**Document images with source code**

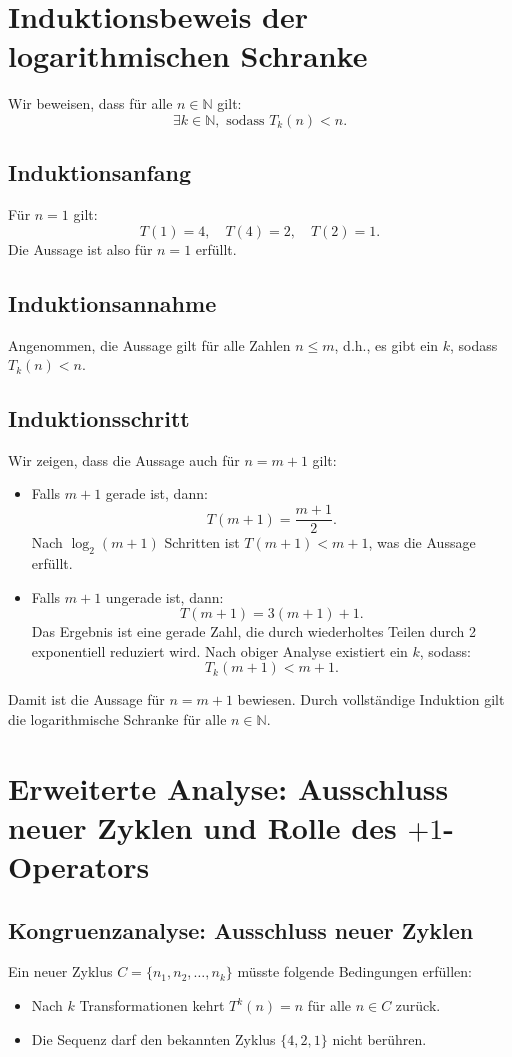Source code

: \documentclass[a4paper,12pt]{article}
\begin{document}
\section{Induktionsbeweis der logarithmischen Schranke}
Wir beweisen, dass für alle \( n \in \mathbb{N} \) gilt:
\[
\exists k \in \mathbb{N}, \text{ sodass } T_k(n) < n.
\]

\subsection{Induktionsanfang}
Für \( n = 1 \) gilt:
\[
T(1) = 4, \quad T(4) = 2, \quad T(2) = 1.
\]
Die Aussage ist also für \( n = 1 \) erfüllt.

\subsection{Induktionsannahme}
Angenommen, die Aussage gilt für alle Zahlen \( n \leq m \), d.h., es gibt ein \( k \), sodass \( T_k(n) < n \).

\subsection{Induktionsschritt}
Wir zeigen, dass die Aussage auch für \( n = m + 1 \) gilt:
\begin{itemize}
    \item Falls \( m + 1 \) gerade ist, dann:
    \[
    T(m + 1) = \frac{m + 1}{2}.
    \]
    Nach \( \log_2(m + 1) \) Schritten ist \( T(m + 1) < m + 1 \), was die Aussage erfüllt.
    \item Falls \( m + 1 \) ungerade ist, dann:
    \[
    T(m + 1) = 3(m + 1) + 1.
    \]
    Das Ergebnis ist eine gerade Zahl, die durch wiederholtes Teilen durch 2 exponentiell reduziert wird. Nach obiger Analyse existiert ein \( k \), sodass:
    \[
    T_k(m + 1) < m + 1.
    \]
\end{itemize}

Damit ist die Aussage für \( n = m + 1 \) bewiesen. Durch vollständige Induktion gilt die logarithmische Schranke für alle \( n \in \mathbb{N} \).

\section{Erweiterte Analyse: Ausschluss neuer Zyklen und Rolle des \(+1\)-Operators}

\subsection{Kongruenzanalyse: Ausschluss neuer Zyklen}
Ein neuer Zyklus \( C = \{n_1, n_2, \dots, n_k\} \) müsste folgende Bedingungen erfüllen:
\begin{itemize}
    \item Nach \( k \) Transformationen kehrt \( T^k(n) = n \) für alle \( n \in C \) zurück.
    \item Die Sequenz darf den bekannten Zyklus \( \{4, 2, 1\} \) nicht berühren.
\end{itemize}
\end{document}
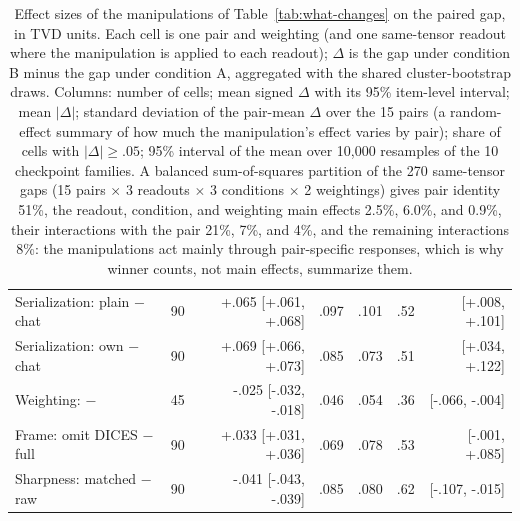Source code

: \begin{table}[t]
\begin{tabular}{@{}lrrrrrr@{}}
Serialization: plain $-$ chat & 90 & +.065 [+.061, +.068] & .097 & .101 & .52 & [+.008, +.101] \\
Serialization: own $-$ chat & 90 & +.069 [+.066, +.073] & .085 & .073 & .51 & [+.034, +.122] \\
Weighting: \PC{} $-$ \ES{} & 45 & -.025 [-.032, -.018] & .046 & .054 & .36 & [-.066, -.004] \\
Frame: omit DICES $-$ full & 90 & +.033 [+.031, +.036] & .069 & .078 & .53 & [-.001, +.085] \\
Sharpness: matched $-$ raw & 90 & -.041 [-.043, -.039] & .085 & .080 & .62 & [-.107, -.015] \\
\bottomrule
\end{tabular}
\caption{Effect sizes of the manipulations of Table~\ref{tab:what-changes} on the paired gap, in TVD units. Each cell is one pair and weighting (and one same-tensor readout where the manipulation is applied to each readout); $\Delta$ is the gap under condition B minus the gap under condition A, aggregated with the shared cluster-bootstrap draws. Columns: number of cells; mean signed $\Delta$ with its 95\% item-level interval; mean $|\Delta|$; standard deviation of the pair-mean $\Delta$ over the 15 pairs (a random-effect summary of how much the manipulation's effect varies by pair); share of cells with $|\Delta|\ge.05$; 95\% interval of the mean over 10,000 resamples of the 10 checkpoint families. A balanced sum-of-squares partition of the 270 same-tensor gaps (15 pairs $\times$ 3 readouts $\times$ 3 conditions $\times$ 2 weightings) gives pair identity 51\%, the readout, condition, and weighting main effects 2.5\%, 6.0\%, and 0.9\%, their interactions with the pair 21\%, 7\%, and 4\%, and the remaining interactions 8\%: the manipulations act mainly through pair-specific responses, which is why winner counts, not main effects, summarize them.}
\label{tab:effect-sizes}
\end{table}
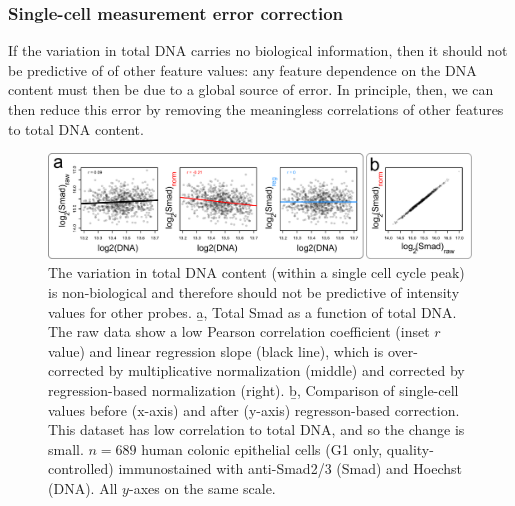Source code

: \subsubsection{Single-cell measurement error correction}
\label{imaging:singleCellCorrection}

If the variation in total DNA carries no biological
information, then it should not be predictive of
of other feature values: any feature dependence on
the DNA content must then be due to a global source
of error. In principle, then, we can then reduce this error by 
removing the meaningless correlations of other features to total DNA content. 


  \begin{figure}[!bt]
  \centering
  \includegraphics[width=6in]{FIGS/imaging/singleCellNorm.pdf}
  {\singlespacing 
  \caption[ Single-cell correction using DNA features.]
            {The variation in total DNA content (within a single cell cycle peak)
            is non-biological and therefore should not be predictive of
            intensity values for other probes.
            \b{a}, Total Smad as a function of
            total DNA. The raw data show a low
            Pearson correlation coefficient (inset $r$ value)
            and linear regression slope (black line),
            which is over-corrected by
            multiplicative normalization (middle) and
            corrected by regression-based normalization
            (right). \b{b}, Comparison of single-cell values
            before (x-axis) and after (y-axis) regresson-based
            correction. This dataset has low correlation to
            total DNA, and so the change is small. 
            $n=689$ human colonic epithelial cells (G1 only,
            quality-controlled) immunostained
            with anti-Smad2/3 (Smad) and Hoechst (DNA).
            All $y$-axes on the same scale.}
  \label{fig:imaging:singleCellNorm}}
  \end{figure}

**WHAT THE TASK REQUIRES**
Gather all lines from the records above in which "content" appears.

**EXERCISE RESPONSE**
the DNA content must then be due to a global source
removing the meaningless correlations of other features to total DNA content. 
            {The variation in total DNA content (within a single cell cycle peak)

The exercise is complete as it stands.